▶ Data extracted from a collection
■ ■ ■ ■ ■
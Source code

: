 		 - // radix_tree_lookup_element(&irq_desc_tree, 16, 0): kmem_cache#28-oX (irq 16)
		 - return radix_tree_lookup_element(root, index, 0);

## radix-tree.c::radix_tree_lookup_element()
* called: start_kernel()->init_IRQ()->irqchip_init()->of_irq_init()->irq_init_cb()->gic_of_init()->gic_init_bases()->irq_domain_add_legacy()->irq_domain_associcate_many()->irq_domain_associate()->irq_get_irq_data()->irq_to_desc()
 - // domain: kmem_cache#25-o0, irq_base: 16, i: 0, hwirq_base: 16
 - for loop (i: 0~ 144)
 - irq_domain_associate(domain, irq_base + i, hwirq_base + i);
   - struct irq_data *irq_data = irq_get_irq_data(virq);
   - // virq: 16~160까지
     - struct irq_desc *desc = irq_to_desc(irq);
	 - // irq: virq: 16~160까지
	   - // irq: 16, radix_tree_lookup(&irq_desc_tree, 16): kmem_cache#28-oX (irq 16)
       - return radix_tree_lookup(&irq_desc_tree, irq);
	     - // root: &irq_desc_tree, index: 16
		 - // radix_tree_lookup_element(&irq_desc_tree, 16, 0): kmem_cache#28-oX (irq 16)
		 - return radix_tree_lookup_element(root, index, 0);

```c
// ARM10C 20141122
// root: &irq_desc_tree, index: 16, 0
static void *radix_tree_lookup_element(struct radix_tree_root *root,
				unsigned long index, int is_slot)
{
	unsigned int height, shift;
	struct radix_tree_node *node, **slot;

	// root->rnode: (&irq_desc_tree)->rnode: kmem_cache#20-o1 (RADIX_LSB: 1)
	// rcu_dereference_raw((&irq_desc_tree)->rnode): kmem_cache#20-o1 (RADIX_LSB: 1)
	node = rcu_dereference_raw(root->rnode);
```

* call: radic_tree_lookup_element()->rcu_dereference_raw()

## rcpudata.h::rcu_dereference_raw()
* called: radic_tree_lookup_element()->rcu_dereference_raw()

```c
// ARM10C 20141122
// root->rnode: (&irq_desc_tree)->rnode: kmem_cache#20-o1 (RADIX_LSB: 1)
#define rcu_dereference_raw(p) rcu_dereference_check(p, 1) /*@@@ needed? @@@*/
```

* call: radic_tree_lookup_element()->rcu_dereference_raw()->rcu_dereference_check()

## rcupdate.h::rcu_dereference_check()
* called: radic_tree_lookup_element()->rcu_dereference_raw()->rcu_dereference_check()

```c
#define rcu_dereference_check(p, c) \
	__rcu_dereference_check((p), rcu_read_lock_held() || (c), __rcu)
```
■ ■ ■ ■ ■
▶ What needs to be done
Search the lines above for the string "root", then show every one that has it.

▶ Expected answer
		 - return radix_tree_lookup_element(root, index, 0);
	     - // root: &irq_desc_tree, index: 16
		 - return radix_tree_lookup_element(root, index, 0);
// root: &irq_desc_tree, index: 16, 0
static void *radix_tree_lookup_element(struct radix_tree_root *root,
	// root->rnode: (&irq_desc_tree)->rnode: kmem_cache#20-o1 (RADIX_LSB: 1)
	node = rcu_dereference_raw(root->rnode);
// root->rnode: (&irq_desc_tree)->rnode: kmem_cache#20-o1 (RADIX_LSB: 1)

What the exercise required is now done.